Material for the task:
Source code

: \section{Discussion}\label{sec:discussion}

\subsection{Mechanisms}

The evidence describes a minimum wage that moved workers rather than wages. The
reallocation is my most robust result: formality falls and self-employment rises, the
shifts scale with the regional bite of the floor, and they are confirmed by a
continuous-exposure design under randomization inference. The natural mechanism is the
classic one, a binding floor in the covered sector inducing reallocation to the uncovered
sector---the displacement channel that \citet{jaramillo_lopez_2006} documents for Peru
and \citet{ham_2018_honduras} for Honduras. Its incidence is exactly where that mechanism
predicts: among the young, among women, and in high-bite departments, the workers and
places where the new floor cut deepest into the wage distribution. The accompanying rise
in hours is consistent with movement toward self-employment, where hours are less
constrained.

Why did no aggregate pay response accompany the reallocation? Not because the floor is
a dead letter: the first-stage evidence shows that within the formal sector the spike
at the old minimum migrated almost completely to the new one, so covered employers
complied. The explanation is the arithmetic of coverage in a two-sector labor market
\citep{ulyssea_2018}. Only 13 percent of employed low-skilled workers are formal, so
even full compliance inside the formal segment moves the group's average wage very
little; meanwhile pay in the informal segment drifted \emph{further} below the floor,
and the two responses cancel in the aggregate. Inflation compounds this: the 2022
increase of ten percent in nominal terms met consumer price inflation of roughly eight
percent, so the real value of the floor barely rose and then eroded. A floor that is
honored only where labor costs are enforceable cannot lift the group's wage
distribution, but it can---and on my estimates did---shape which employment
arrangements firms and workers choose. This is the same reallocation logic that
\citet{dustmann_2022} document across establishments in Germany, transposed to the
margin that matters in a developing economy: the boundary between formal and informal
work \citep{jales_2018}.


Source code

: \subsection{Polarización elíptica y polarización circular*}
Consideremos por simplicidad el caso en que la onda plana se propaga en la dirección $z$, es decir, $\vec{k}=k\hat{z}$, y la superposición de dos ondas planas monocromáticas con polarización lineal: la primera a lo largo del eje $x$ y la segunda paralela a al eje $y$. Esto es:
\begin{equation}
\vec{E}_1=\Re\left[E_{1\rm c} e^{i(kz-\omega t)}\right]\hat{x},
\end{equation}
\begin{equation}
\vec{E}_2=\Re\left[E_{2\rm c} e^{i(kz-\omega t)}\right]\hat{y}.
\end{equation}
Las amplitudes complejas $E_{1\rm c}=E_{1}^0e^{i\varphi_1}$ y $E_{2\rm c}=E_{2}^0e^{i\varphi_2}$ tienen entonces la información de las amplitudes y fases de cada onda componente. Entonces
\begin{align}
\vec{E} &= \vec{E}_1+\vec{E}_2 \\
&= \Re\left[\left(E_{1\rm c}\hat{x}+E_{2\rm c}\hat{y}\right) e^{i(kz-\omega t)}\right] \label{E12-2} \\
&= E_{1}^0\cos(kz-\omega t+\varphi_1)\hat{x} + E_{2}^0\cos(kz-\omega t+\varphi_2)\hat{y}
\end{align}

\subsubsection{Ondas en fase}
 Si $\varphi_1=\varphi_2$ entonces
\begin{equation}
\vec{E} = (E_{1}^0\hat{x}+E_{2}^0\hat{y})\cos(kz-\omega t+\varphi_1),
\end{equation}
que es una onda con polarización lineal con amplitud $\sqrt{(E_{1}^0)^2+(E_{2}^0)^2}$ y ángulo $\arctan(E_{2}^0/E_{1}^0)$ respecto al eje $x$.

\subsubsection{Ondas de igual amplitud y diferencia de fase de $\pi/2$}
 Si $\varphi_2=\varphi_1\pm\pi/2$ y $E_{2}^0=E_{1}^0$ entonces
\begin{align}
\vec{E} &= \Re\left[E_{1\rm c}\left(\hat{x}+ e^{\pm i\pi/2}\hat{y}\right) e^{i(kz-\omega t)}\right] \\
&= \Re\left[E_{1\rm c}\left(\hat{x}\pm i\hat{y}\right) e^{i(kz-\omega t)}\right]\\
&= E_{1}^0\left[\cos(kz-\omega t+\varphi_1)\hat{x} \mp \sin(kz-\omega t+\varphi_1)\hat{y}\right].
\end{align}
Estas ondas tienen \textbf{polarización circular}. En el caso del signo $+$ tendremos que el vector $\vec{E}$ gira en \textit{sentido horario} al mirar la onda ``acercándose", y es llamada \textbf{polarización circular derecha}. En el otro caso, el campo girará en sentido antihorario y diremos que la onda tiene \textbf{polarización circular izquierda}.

Activity: The expected answer is the complete material, restated exactly.

Response:
Source code

: \section{Discussion}\label{sec:discussion}

\subsection{Mechanisms}

The evidence describes a minimum wage that moved workers rather than wages. The
reallocation is my most robust result: formality falls and self-employment rises, the
shifts scale with the regional bite of the floor, and they are confirmed by a
continuous-exposure design under randomization inference. The natural mechanism is the
classic one, a binding floor in the covered sector inducing reallocation to the uncovered
sector---the displacement channel that \citet{jaramillo_lopez_2006} documents for Peru
and \citet{ham_2018_honduras} for Honduras. Its incidence is exactly where that mechanism
predicts: among the young, among women, and in high-bite departments, the workers and
places where the new floor cut deepest into the wage distribution. The accompanying rise
in hours is consistent with movement toward self-employment, where hours are less
constrained.

Why did no aggregate pay response accompany the reallocation? Not because the floor is
a dead letter: the first-stage evidence shows that within the formal sector the spike
at the old minimum migrated almost completely to the new one, so covered employers
complied. The explanation is the arithmetic of coverage in a two-sector labor market
\citep{ulyssea_2018}. Only 13 percent of employed low-skilled workers are formal, so
even full compliance inside the formal segment moves the group's average wage very
little; meanwhile pay in the informal segment drifted \emph{further} below the floor,
and the two responses cancel in the aggregate. Inflation compounds this: the 2022
increase of ten percent in nominal terms met consumer price inflation of roughly eight
percent, so the real value of the floor barely rose and then eroded. A floor that is
honored only where labor costs are enforceable cannot lift the group's wage
distribution, but it can---and on my estimates did---shape which employment
arrangements firms and workers choose. This is the same reallocation logic that
\citet{dustmann_2022} document across establishments in Germany, transposed to the
margin that matters in a developing economy: the boundary between formal and informal
work \citep{jales_2018}.


Source code

: \subsection{Polarización elíptica y polarización circular*}
Consideremos por simplicidad el caso en que la onda plana se propaga en la dirección $z$, es decir, $\vec{k}=k\hat{z}$, y la superposición de dos ondas planas monocromáticas con polarización lineal: la primera a lo largo del eje $x$ y la segunda paralela a al eje $y$. Esto es:
\begin{equation}
\vec{E}_1=\Re\left[E_{1\rm c} e^{i(kz-\omega t)}\right]\hat{x},
\end{equation}
\begin{equation}
\vec{E}_2=\Re\left[E_{2\rm c} e^{i(kz-\omega t)}\right]\hat{y}.
\end{equation}
Las amplitudes complejas $E_{1\rm c}=E_{1}^0e^{i\varphi_1}$ y $E_{2\rm c}=E_{2}^0e^{i\varphi_2}$ tienen entonces la información de las amplitudes y fases de cada onda componente. Entonces
\begin{align}
\vec{E} &= \vec{E}_1+\vec{E}_2 \\
&= \Re\left[\left(E_{1\rm c}\hat{x}+E_{2\rm c}\hat{y}\right) e^{i(kz-\omega t)}\right] \label{E12-2} \\
&= E_{1}^0\cos(kz-\omega t+\varphi_1)\hat{x} + E_{2}^0\cos(kz-\omega t+\varphi_2)\hat{y}
\end{align}

\subsubsection{Ondas en fase}
 Si $\varphi_1=\varphi_2$ entonces
\begin{equation}
\vec{E} = (E_{1}^0\hat{x}+E_{2}^0\hat{y})\cos(kz-\omega t+\varphi_1),
\end{equation}
que es una onda con polarización lineal con amplitud $\sqrt{(E_{1}^0)^2+(E_{2}^0)^2}$ y ángulo $\arctan(E_{2}^0/E_{1}^0)$ respecto al eje $x$.

\subsubsection{Ondas de igual amplitud y diferencia de fase de $\pi/2$}
 Si $\varphi_2=\varphi_1\pm\pi/2$ y $E_{2}^0=E_{1}^0$ entonces
\begin{align}
\vec{E} &= \Re\left[E_{1\rm c}\left(\hat{x}+ e^{\pm i\pi/2}\hat{y}\right) e^{i(kz-\omega t)}\right] \\
&= \Re\left[E_{1\rm c}\left(\hat{x}\pm i\hat{y}\right) e^{i(kz-\omega t)}\right]\\
&= E_{1}^0\left[\cos(kz-\omega t+\varphi_1)\hat{x} \mp \sin(kz-\omega t+\varphi_1)\hat{y}\right].
\end{align}
Estas ondas tienen \textbf{polarización circular}. En el caso del signo $+$ tendremos que el vector $\vec{E}$ gira en \textit{sentido horario} al mirar la onda ``acercándose", y es llamada \textbf{polarización circular derecha}. En el otro caso, el campo girará en sentido antihorario y diremos que la onda tiene \textbf{polarización circular izquierda}.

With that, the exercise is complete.